Os três tempos de jogo

Site da Fundação Astrojildo Pereira, 26/02/2009, e jornal Terceiro Tempo, 16 a 31/03/2009 - edição 403:

Os três tempos de jogo

ANDREI BASTOS

Apesar do enorme progresso que alcançamos em todas as áreas do conhecimento humano, ainda vivemos equivocados a respeito de nós mesmos, de nossas possibilidades e de nossos direitos. A ideia de que o jogo da vida só é jogado no segundo dos três tempos de que ele se compõe – infância, maturidade e velhice – é o maior obstáculo para a completa efetivação desse progresso.

O equívoco começa no entendimento de que a capacidade de produção econômica do indivíduo é a medida da sua inclusão social. Tal compreensão, resultado de todo o processo histórico anterior aos nossos dias, que sempre afirmou as relações de produção como síntese da existência sobre o planeta, não resiste aos argumentos apresentados hoje pelos movimentos de direitos civis e de direitos humanos.

Assim como as lutas das mulheres e dos negros pelos seus direitos e emancipação os tiraram da condição de meros espectadores ou coadjuvantes da História, os movimentos pelos direitos e inclusão social de crianças, adolescentes, idosos, pessoas com deficiência e muitos outros, de segmentos minoritários, trouxeram todos os excluídos para o enredo principal, como protagonistas nos três atos que totalizam a vida humana.

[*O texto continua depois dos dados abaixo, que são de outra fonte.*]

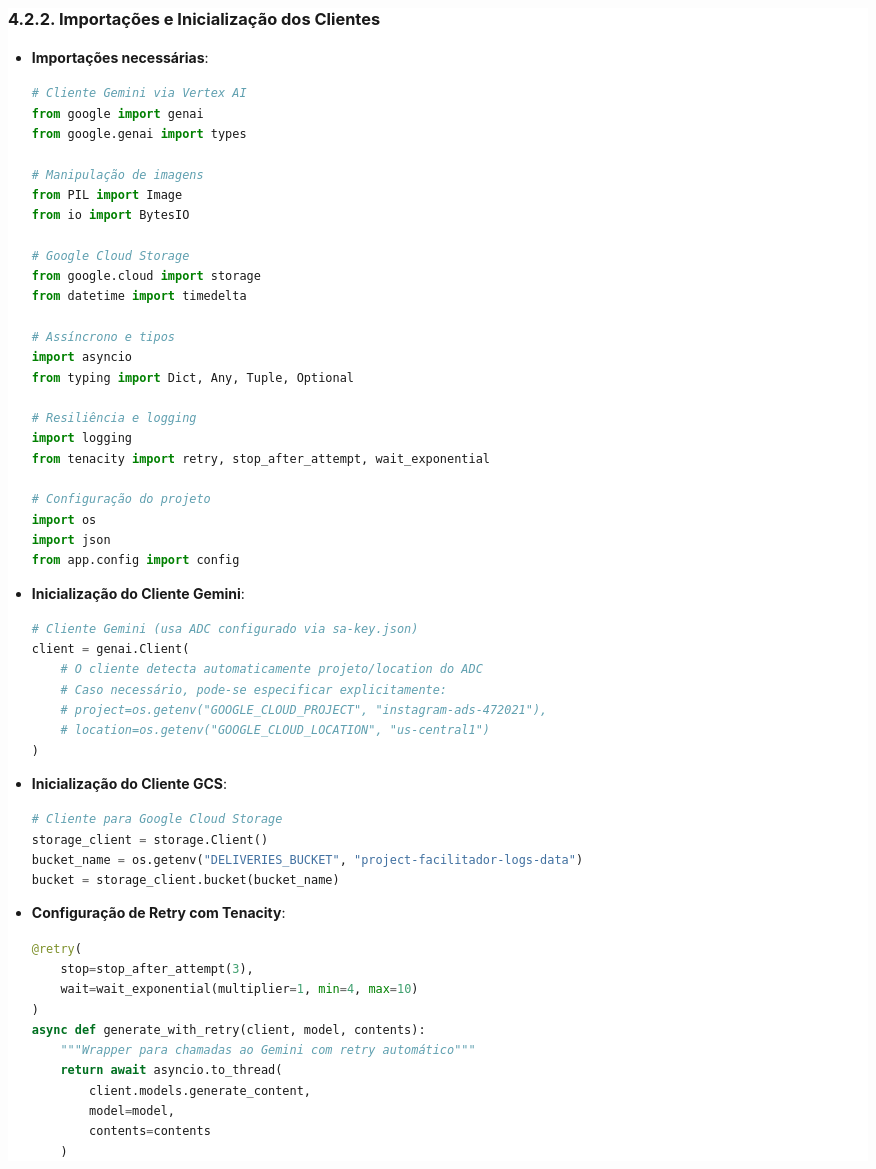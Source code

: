 
### 4.2.2. Importações e Inicialização dos Clientes
- **Importações necessárias**:
  ```python
  # Cliente Gemini via Vertex AI
  from google import genai
  from google.genai import types

  # Manipulação de imagens
  from PIL import Image
  from io import BytesIO

  # Google Cloud Storage
  from google.cloud import storage
  from datetime import timedelta

  # Assíncrono e tipos
  import asyncio
  from typing import Dict, Any, Tuple, Optional

  # Resiliência e logging
  import logging
  from tenacity import retry, stop_after_attempt, wait_exponential

  # Configuração do projeto
  import os
  import json
  from app.config import config
  ```

- **Inicialização do Cliente Gemini**:
  ```python
  # Cliente Gemini (usa ADC configurado via sa-key.json)
  client = genai.Client(
      # O cliente detecta automaticamente projeto/location do ADC
      # Caso necessário, pode-se especificar explicitamente:
      # project=os.getenv("GOOGLE_CLOUD_PROJECT", "instagram-ads-472021"),
      # location=os.getenv("GOOGLE_CLOUD_LOCATION", "us-central1")
  )
  ```

- **Inicialização do Cliente GCS**:
  ```python
  # Cliente para Google Cloud Storage
  storage_client = storage.Client()
  bucket_name = os.getenv("DELIVERIES_BUCKET", "project-facilitador-logs-data")
  bucket = storage_client.bucket(bucket_name)
  ```

- **Configuração de Retry com Tenacity**:
  ```python
  @retry(
      stop=stop_after_attempt(3),
      wait=wait_exponential(multiplier=1, min=4, max=10)
  )
  async def generate_with_retry(client, model, contents):
      """Wrapper para chamadas ao Gemini com retry automático"""
      return await asyncio.to_thread(
          client.models.generate_content,
          model=model,
          contents=contents
      )
  ```
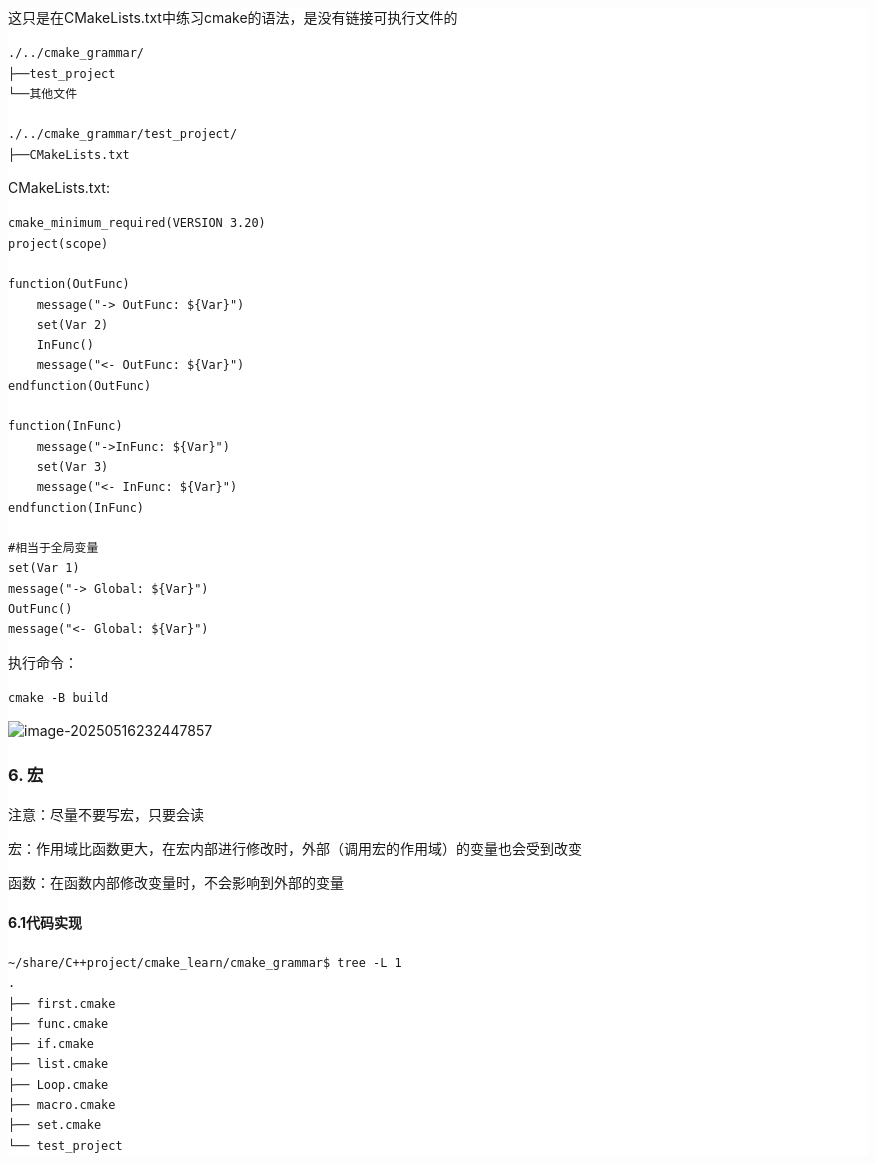 这只是在CMakeLists.txt中练习cmake的语法，是没有链接可执行文件的

```
./../cmake_grammar/
├──test_project
└──其他文件

./../cmake_grammar/test_project/
├──CMakeLists.txt
```

CMakeLists.txt:

```
cmake_minimum_required(VERSION 3.20)
project(scope)

function(OutFunc)
    message("-> OutFunc: ${Var}")
    set(Var 2)
    InFunc()
    message("<- OutFunc: ${Var}")
endfunction(OutFunc)

function(InFunc)
    message("->InFunc: ${Var}")
    set(Var 3)
    message("<- InFunc: ${Var}")    
endfunction(InFunc)

#相当于全局变量
set(Var 1)
message("-> Global: ${Var}")
OutFunc()
message("<- Global: ${Var}")
```

执行命令：

```
cmake -B build
```

![image-20250516232447857](E:\Typora-md笔记\C++项目开发\项目构建\image-20250516232447857.png)

### 6. 宏

注意：尽量不要写宏，只要会读

宏：作用域比函数更大，在宏内部进行修改时，外部（调用宏的作用域）的变量也会受到改变

函数：在函数内部修改变量时，不会影响到外部的变量

#### 6.1代码实现

```
~/share/C++project/cmake_learn/cmake_grammar$ tree -L 1
.
├── first.cmake
├── func.cmake
├── if.cmake
├── list.cmake
├── Loop.cmake
├── macro.cmake
├── set.cmake
└── test_project
```
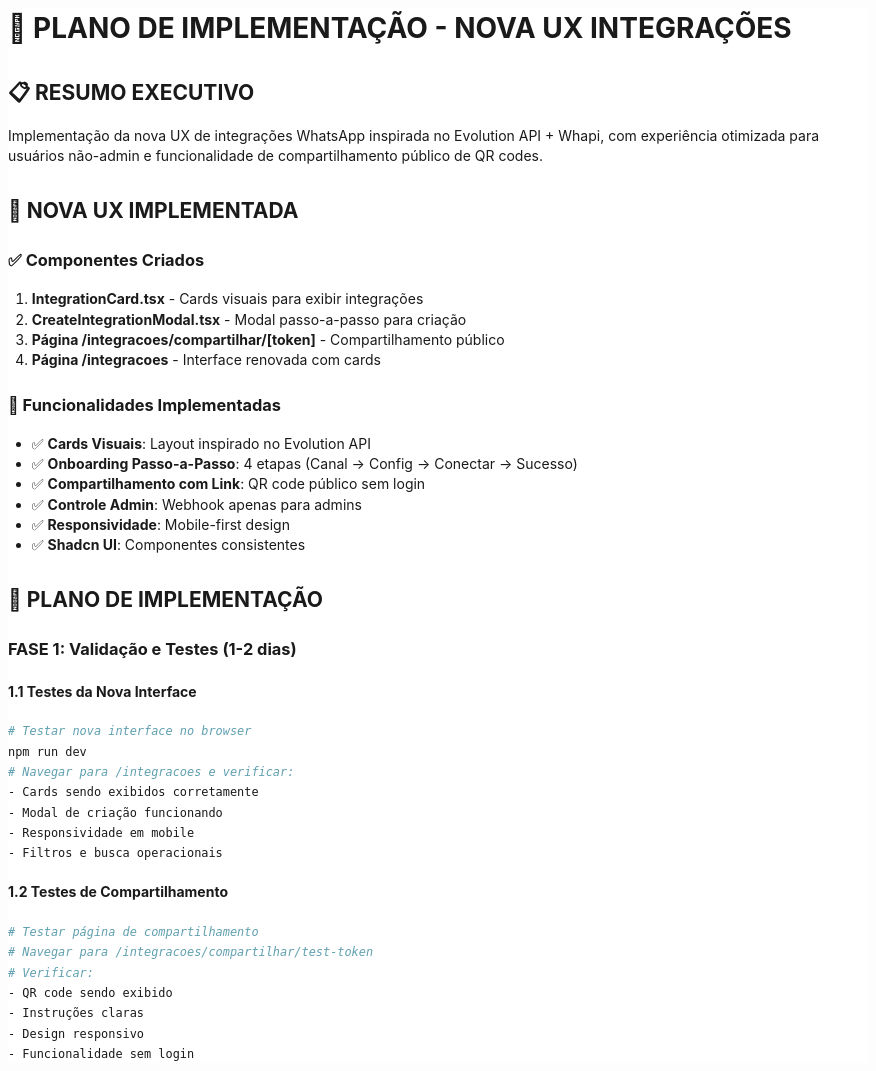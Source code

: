 # 🎯 PLANO DE IMPLEMENTAÇÃO - NOVA UX INTEGRAÇÕES

## 📋 RESUMO EXECUTIVO

Implementação da nova UX de integrações WhatsApp inspirada no Evolution API + Whapi, com experiência otimizada para usuários não-admin e funcionalidade de compartilhamento público de QR codes.

## 🎨 NOVA UX IMPLEMENTADA

### ✅ Componentes Criados

1. **IntegrationCard.tsx** - Cards visuais para exibir integrações
2. **CreateIntegrationModal.tsx** - Modal passo-a-passo para criação
3. **Página /integracoes/compartilhar/[token]** - Compartilhamento público
4. **Página /integracoes** - Interface renovada com cards

### 🔧 Funcionalidades Implementadas

- ✅ **Cards Visuais**: Layout inspirado no Evolution API
- ✅ **Onboarding Passo-a-Passo**: 4 etapas (Canal → Config → Conectar → Sucesso)
- ✅ **Compartilhamento com Link**: QR code público sem login
- ✅ **Controle Admin**: Webhook apenas para admins
- ✅ **Responsividade**: Mobile-first design
- ✅ **Shadcn UI**: Componentes consistentes

## 🚀 PLANO DE IMPLEMENTAÇÃO

### FASE 1: Validação e Testes (1-2 dias)

#### 1.1 Testes da Nova Interface
```bash
# Testar nova interface no browser
npm run dev
# Navegar para /integracoes e verificar:
- Cards sendo exibidos corretamente
- Modal de criação funcionando
- Responsividade em mobile
- Filtros e busca operacionais
```

#### 1.2 Testes de Compartilhamento
```bash
# Testar página de compartilhamento
# Navegar para /integracoes/compartilhar/test-token
# Verificar:
- QR code sendo exibido
- Instruções claras
- Design responsivo
- Funcionalidade sem login
```
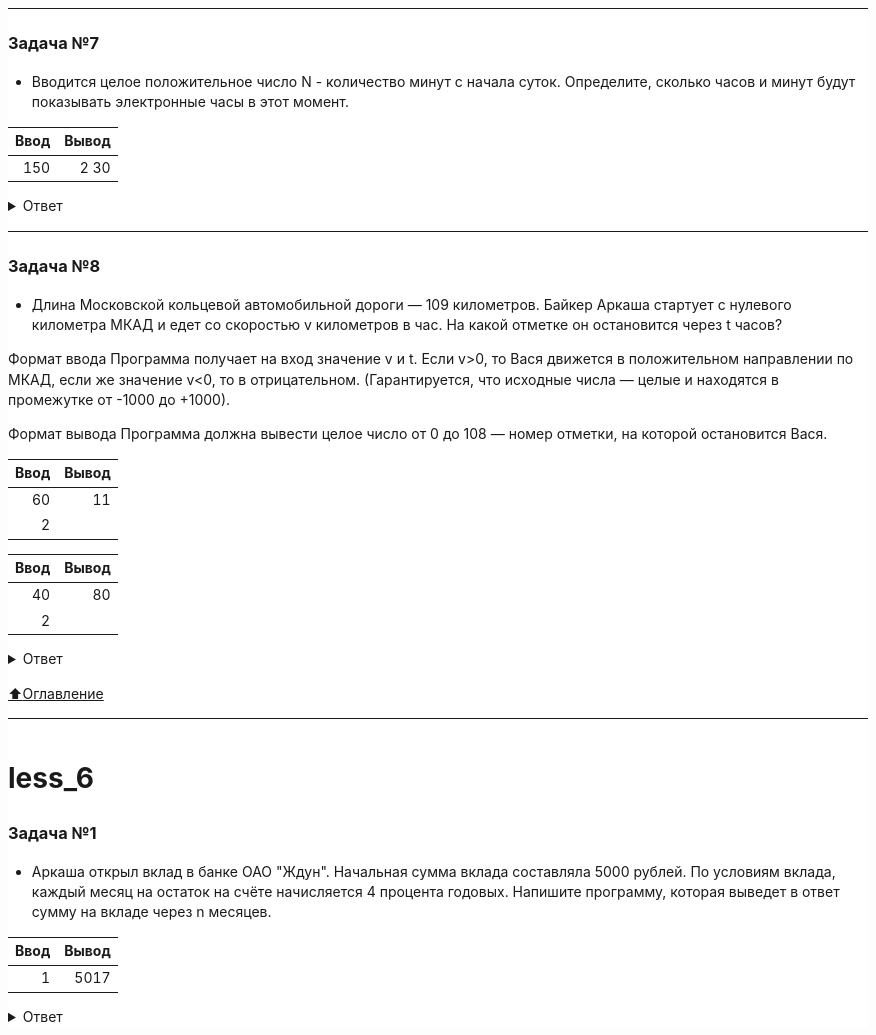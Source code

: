___
### Задача №7
* Вводится целое положительное число N - количество минут с начала суток. Определите, сколько часов и минут будут показывать электронные часы в этот момент.

| Ввод | Вывод |
|----------------:|----------------:|
| 150 | 2 30 |
<details><summary>Ответ</summary></details>

___
### Задача №8
* Длина Московской кольцевой автомобильной дороги — 109 километров. Байкер Аркаша стартует с нулевого километра МКАД и едет со скоростью v километров в час. На какой отметке он остановится через t часов?

Формат ввода
Программа получает на вход значение v и t. Если v>0, то Вася движется в положительном направлении по МКАД, если же значение v<0, то в отрицательном. (Гарантируется, что исходные числа — целые и находятся в промежутке от -1000 до +1000).

Формат вывода
Программа должна вывести целое число от 0 до 108 — номер отметки, на которой остановится Вася.

| Ввод | Вывод |
|----------------:|----------------:|
| 60 | 11 |
| 2 |  |

| Ввод | Вывод |
|----------------:|----------------:|
| 40 | 80 |
| 2 |  |

<details><summary>Ответ</summary></details>
	
[:arrow_up:Оглавление](#Оглавление)

___
# less_6

### Задача №1
* Аркаша открыл вклад в банке ОАО "Ждун". Начальная сумма вклада составляла 5000 рублей. По условиям вклада, каждый месяц на остаток на счёте начисляется 4 процента годовых. Напишите программу, которая выведет в ответ сумму на вкладе через n месяцев.

| Ввод | Вывод |
|----------------:|----------------:|
| 1 | 5017 |
<details><summary>Ответ</summary></details>
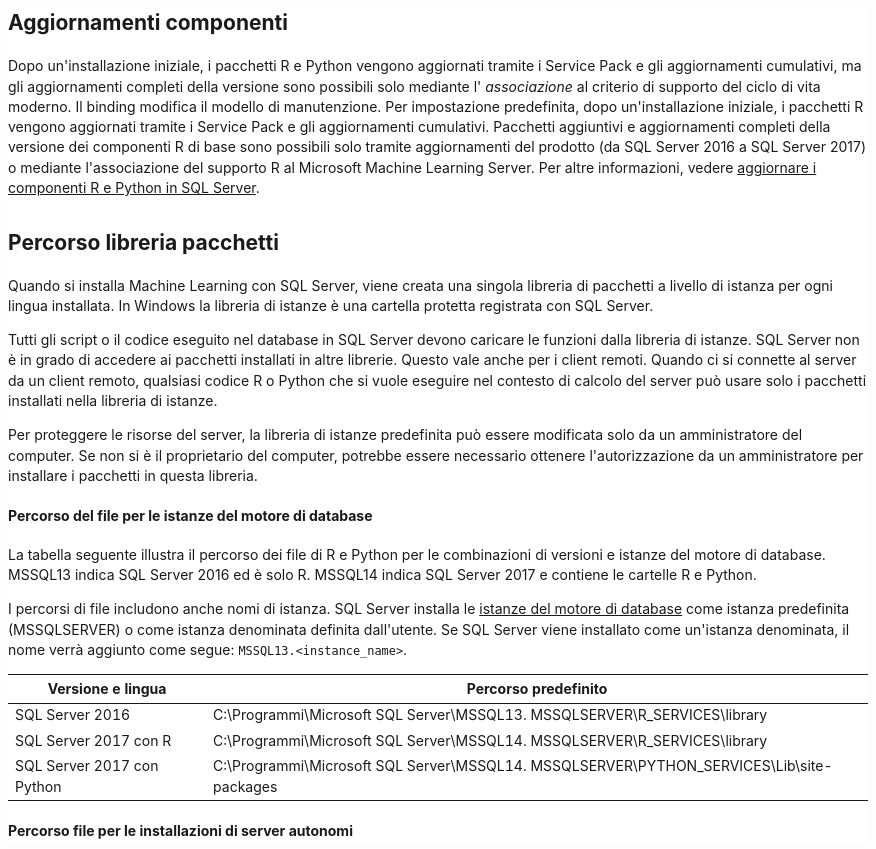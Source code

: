 ## <a name="component-upgrades"></a>Aggiornamenti componenti

Dopo un'installazione iniziale, i pacchetti R e Python vengono aggiornati tramite i Service Pack e gli aggiornamenti cumulativi, ma gli aggiornamenti completi della versione sono possibili solo mediante l' *associazione* al criterio di supporto del ciclo di vita moderno. Il binding modifica il modello di manutenzione. Per impostazione predefinita, dopo un'installazione iniziale, i pacchetti R vengono aggiornati tramite i Service Pack e gli aggiornamenti cumulativi. Pacchetti aggiuntivi e aggiornamenti completi della versione dei componenti R di base sono possibili solo tramite aggiornamenti del prodotto (da SQL Server 2016 a SQL Server 2017) o mediante l'associazione del supporto R al Microsoft Machine Learning Server. Per altre informazioni, vedere [aggiornare i componenti R e Python in SQL Server](../install/upgrade-r-and-python.md).

## <a name="package-library-location"></a>Percorso libreria pacchetti

Quando si installa Machine Learning con SQL Server, viene creata una singola libreria di pacchetti a livello di istanza per ogni lingua installata. In Windows la libreria di istanze è una cartella protetta registrata con SQL Server.

Tutti gli script o il codice eseguito nel database in SQL Server devono caricare le funzioni dalla libreria di istanze. SQL Server non è in grado di accedere ai pacchetti installati in altre librerie. Questo vale anche per i client remoti. Quando ci si connette al server da un client remoto, qualsiasi codice R o Python che si vuole eseguire nel contesto di calcolo del server può usare solo i pacchetti installati nella libreria di istanze.

Per proteggere le risorse del server, la libreria di istanze predefinita può essere modificata solo da un amministratore del computer. Se non si è il proprietario del computer, potrebbe essere necessario ottenere l'autorizzazione da un amministratore per installare i pacchetti in questa libreria. 

#### <a name="file-path-for-in-database-engine-instances"></a>Percorso del file per le istanze del motore di database

La tabella seguente illustra il percorso dei file di R e Python per le combinazioni di versioni e istanze del motore di database. MSSQL13 indica SQL Server 2016 ed è solo R. MSSQL14 indica SQL Server 2017 e contiene le cartelle R e Python. 

I percorsi di file includono anche nomi di istanza. SQL Server installa le [istanze del motore di database](../../database-engine/configure-windows/database-engine-instances-sql-server.md) come istanza predefinita (MSSQLSERVER) o come istanza denominata definita dall'utente. Se SQL Server viene installato come un'istanza denominata, il nome verrà aggiunto come segue: `MSSQL13.<instance_name>`.

|Versione e lingua  | Percorso predefinito|
|----------------------|------------|
| SQL Server 2016 |C:\Programmi\Microsoft SQL Server\MSSQL13. MSSQLSERVER\R_SERVICES\library|
| SQL Server 2017 con R|C:\Programmi\Microsoft SQL Server\MSSQL14. MSSQLSERVER\R_SERVICES\library |
| SQL Server 2017 con Python |C:\Programmi\Microsoft SQL Server\MSSQL14. MSSQLSERVER\PYTHON_SERVICES\Lib\site-packages |


#### <a name="file-path-for-standalone-server-installations"></a>Percorso file per le installazioni di server autonomi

Muitos já compreendem claramente o mais evidente resultado desse processo de inclusão ampla, geral e irrestrita, que é a afirmação da indivisibilidade dos direitos humanos, que devem existir em conjunto e se inter-relacionando. Dessa maneira, e levando-se em conta que o ser humano é sujeito de direitos durante toda a sua existência, porque não apreendemos e praticamos a vida na sua integralidade?

Não o fazemos por puro preconceito! Um preconceito formado no obscurantismo de um passado em que não existia a expectativa de vida saudável que temos hoje, em que foi urdido o critério de que valemos pelo que temos e não pelo que somos, em que a beleza e o amor perderam o mistério da subjetividade e ganharam os contornos frios dos bens de consumo. Perdemos muito com isso e continuaremos a perder se não abrirmos os olhos para a extraordinária riqueza da diversidade humana.

Mas, pior do que apenas perder o que de melhor a vida pode oferecer, é não conseguirmos superar a crise global que vivemos porque estamos obliterados por ideias superadas e que têm aplicações restritas, insuficientes diante da amplitude dos problemas. Este é o melhor momento para procurarmos enxergar a realidade com o olhar inovador que a apreensão da vida em sua totalidade possibilita.

Este também é o melhor momento para afirmarmos a capacidade realizadora dos jogadores do terceiro tempo do jogo da vida. E o primeiro lance é a demonstração de que a experiência, associada a um ponto de vista distanciado, pode fazer com que a bola balance a rede das adversidades, marcando gols de placa.

É sempre bom lembrar que Cervantes terminou Dom Quixote aos 68 anos, Freud escreveu e descobriu coisas da mente até quase 83, quando morreu, e Rui Barbosa escreveu aos 72 anos sua “Oração aos Moços”.